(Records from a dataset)
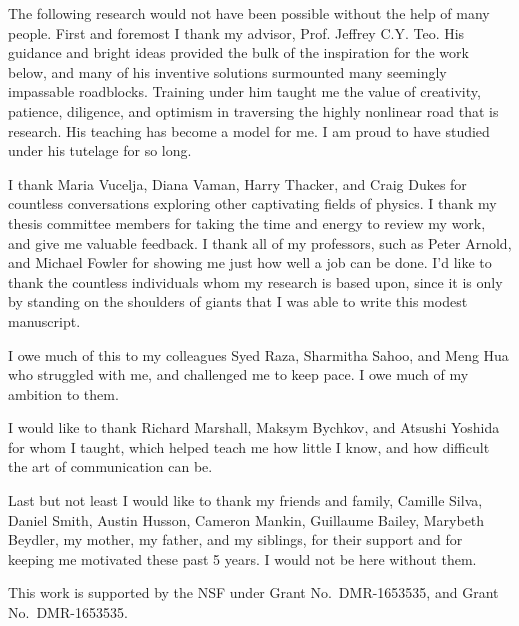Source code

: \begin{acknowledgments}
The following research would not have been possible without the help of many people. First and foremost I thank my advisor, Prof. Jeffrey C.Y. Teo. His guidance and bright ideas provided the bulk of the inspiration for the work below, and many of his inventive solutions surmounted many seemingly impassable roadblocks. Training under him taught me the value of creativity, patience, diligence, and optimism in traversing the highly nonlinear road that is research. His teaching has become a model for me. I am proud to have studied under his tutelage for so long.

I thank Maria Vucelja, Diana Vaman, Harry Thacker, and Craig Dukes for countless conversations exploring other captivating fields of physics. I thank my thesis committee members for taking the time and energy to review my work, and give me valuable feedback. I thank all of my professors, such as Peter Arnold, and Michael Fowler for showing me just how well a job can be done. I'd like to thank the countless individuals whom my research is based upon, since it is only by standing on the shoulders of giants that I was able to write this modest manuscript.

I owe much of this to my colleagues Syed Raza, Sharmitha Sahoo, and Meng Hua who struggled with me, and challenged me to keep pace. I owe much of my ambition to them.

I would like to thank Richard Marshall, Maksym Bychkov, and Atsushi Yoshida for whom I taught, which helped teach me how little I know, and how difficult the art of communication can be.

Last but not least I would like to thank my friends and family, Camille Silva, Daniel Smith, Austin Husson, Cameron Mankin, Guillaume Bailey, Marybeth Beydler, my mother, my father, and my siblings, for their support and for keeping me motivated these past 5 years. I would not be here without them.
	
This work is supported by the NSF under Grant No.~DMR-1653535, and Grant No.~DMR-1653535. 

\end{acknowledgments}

--

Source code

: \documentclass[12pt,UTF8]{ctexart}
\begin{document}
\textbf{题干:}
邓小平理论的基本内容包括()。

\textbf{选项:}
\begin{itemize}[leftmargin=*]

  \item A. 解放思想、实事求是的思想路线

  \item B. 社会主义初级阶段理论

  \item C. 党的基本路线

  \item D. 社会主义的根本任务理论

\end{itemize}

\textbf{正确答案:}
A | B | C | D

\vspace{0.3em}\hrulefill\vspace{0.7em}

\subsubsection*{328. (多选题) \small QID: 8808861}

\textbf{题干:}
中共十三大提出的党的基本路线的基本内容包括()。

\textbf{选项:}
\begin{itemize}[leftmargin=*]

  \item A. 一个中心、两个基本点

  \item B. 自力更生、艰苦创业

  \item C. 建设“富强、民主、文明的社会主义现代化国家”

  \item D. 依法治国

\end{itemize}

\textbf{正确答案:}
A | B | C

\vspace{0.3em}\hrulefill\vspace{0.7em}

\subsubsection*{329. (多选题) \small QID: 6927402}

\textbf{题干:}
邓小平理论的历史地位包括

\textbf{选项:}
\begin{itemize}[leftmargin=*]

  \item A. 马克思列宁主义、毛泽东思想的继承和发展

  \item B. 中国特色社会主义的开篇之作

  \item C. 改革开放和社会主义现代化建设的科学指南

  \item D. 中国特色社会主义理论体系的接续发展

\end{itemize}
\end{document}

▶ [PROBLEM TO SOLVE]
The answer must be every line of the records that holds the string "them".

▶ [OUTPUT FOR THIS TASK]
I owe much of this to my colleagues Syed Raza, Sharmitha Sahoo, and Meng Hua who struggled with me, and challenged me to keep pace. I owe much of my ambition to them.
Last but not least I would like to thank my friends and family, Camille Silva, Daniel Smith, Austin Husson, Cameron Mankin, Guillaume Bailey, Marybeth Beydler, my mother, my father, and my siblings, for their support and for keeping me motivated these past 5 years. I would not be here without them.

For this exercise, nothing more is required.